**WORK INSTRUCTIONS**.
Every line of the data below must be given again exactly.

**Extracted data entries**.

● ● ● ● ● ● ●

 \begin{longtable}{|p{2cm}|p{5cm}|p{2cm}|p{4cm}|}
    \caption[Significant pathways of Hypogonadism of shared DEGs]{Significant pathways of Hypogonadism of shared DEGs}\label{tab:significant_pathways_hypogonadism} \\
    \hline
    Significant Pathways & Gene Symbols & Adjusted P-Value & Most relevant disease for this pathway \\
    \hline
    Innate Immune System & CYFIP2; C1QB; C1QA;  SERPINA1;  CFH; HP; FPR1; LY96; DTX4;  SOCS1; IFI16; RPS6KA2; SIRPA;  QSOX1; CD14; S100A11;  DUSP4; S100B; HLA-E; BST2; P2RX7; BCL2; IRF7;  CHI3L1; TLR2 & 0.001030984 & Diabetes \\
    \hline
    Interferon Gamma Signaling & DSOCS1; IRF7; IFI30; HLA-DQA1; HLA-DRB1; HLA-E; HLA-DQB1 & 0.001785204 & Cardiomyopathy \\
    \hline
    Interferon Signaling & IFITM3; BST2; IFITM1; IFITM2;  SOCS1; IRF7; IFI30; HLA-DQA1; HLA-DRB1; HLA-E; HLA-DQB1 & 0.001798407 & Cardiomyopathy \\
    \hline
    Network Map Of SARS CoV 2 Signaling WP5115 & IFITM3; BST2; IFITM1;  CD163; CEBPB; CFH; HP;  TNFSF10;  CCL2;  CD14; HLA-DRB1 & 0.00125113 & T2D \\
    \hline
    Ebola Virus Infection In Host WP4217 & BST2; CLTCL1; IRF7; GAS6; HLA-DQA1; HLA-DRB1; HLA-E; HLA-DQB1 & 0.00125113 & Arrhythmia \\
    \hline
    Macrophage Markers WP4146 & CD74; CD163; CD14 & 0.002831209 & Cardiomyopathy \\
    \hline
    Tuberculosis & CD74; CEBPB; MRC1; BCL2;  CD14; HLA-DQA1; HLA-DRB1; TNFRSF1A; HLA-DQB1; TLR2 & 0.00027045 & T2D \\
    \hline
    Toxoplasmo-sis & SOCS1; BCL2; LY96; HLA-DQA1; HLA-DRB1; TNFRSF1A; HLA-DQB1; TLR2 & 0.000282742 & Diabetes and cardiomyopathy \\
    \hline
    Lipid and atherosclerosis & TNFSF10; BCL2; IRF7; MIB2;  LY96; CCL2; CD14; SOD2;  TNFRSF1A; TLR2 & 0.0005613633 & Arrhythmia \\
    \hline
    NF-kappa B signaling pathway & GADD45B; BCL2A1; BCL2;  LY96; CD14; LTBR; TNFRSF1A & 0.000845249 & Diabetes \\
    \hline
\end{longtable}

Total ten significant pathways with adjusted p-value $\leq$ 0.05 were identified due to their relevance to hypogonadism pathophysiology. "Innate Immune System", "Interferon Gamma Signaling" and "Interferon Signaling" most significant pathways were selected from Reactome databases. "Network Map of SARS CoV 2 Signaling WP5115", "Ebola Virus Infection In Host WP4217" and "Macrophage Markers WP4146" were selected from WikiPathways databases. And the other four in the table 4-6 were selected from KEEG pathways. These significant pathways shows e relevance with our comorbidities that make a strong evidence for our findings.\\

● ● ● ● ● ● ●

**RESULT**.
 \begin{longtable}{|p{2cm}|p{5cm}|p{2cm}|p{4cm}|}
    \caption[Significant pathways of Hypogonadism of shared DEGs]{Significant pathways of Hypogonadism of shared DEGs}\label{tab:significant_pathways_hypogonadism} \\
    \hline
    Significant Pathways & Gene Symbols & Adjusted P-Value & Most relevant disease for this pathway \\
    \hline
    Innate Immune System & CYFIP2; C1QB; C1QA;  SERPINA1;  CFH; HP; FPR1; LY96; DTX4;  SOCS1; IFI16; RPS6KA2; SIRPA;  QSOX1; CD14; S100A11;  DUSP4; S100B; HLA-E; BST2; P2RX7; BCL2; IRF7;  CHI3L1; TLR2 & 0.001030984 & Diabetes \\
    \hline
    Interferon Gamma Signaling & DSOCS1; IRF7; IFI30; HLA-DQA1; HLA-DRB1; HLA-E; HLA-DQB1 & 0.001785204 & Cardiomyopathy \\
    \hline
    Interferon Signaling & IFITM3; BST2; IFITM1; IFITM2;  SOCS1; IRF7; IFI30; HLA-DQA1; HLA-DRB1; HLA-E; HLA-DQB1 & 0.001798407 & Cardiomyopathy \\
    \hline
    Network Map Of SARS CoV 2 Signaling WP5115 & IFITM3; BST2; IFITM1;  CD163; CEBPB; CFH; HP;  TNFSF10;  CCL2;  CD14; HLA-DRB1 & 0.00125113 & T2D \\
    \hline
    Ebola Virus Infection In Host WP4217 & BST2; CLTCL1; IRF7; GAS6; HLA-DQA1; HLA-DRB1; HLA-E; HLA-DQB1 & 0.00125113 & Arrhythmia \\
    \hline
    Macrophage Markers WP4146 & CD74; CD163; CD14 & 0.002831209 & Cardiomyopathy \\
    \hline
    Tuberculosis & CD74; CEBPB; MRC1; BCL2;  CD14; HLA-DQA1; HLA-DRB1; TNFRSF1A; HLA-DQB1; TLR2 & 0.00027045 & T2D \\
    \hline
    Toxoplasmo-sis & SOCS1; BCL2; LY96; HLA-DQA1; HLA-DRB1; TNFRSF1A; HLA-DQB1; TLR2 & 0.000282742 & Diabetes and cardiomyopathy \\
    \hline
    Lipid and atherosclerosis & TNFSF10; BCL2; IRF7; MIB2;  LY96; CCL2; CD14; SOD2;  TNFRSF1A; TLR2 & 0.0005613633 & Arrhythmia \\
    \hline
    NF-kappa B signaling pathway & GADD45B; BCL2A1; BCL2;  LY96; CD14; LTBR; TNFRSF1A & 0.000845249 & Diabetes \\
    \hline
\end{longtable}

Total ten significant pathways with adjusted p-value $\leq$ 0.05 were identified due to their relevance to hypogonadism pathophysiology. "Innate Immune System", "Interferon Gamma Signaling" and "Interferon Signaling" most significant pathways were selected from Reactome databases. "Network Map of SARS CoV 2 Signaling WP5115", "Ebola Virus Infection In Host WP4217" and "Macrophage Markers WP4146" were selected from WikiPathways databases. And the other four in the table 4-6 were selected from KEEG pathways. These significant pathways shows e relevance with our comorbidities that make a strong evidence for our findings.\\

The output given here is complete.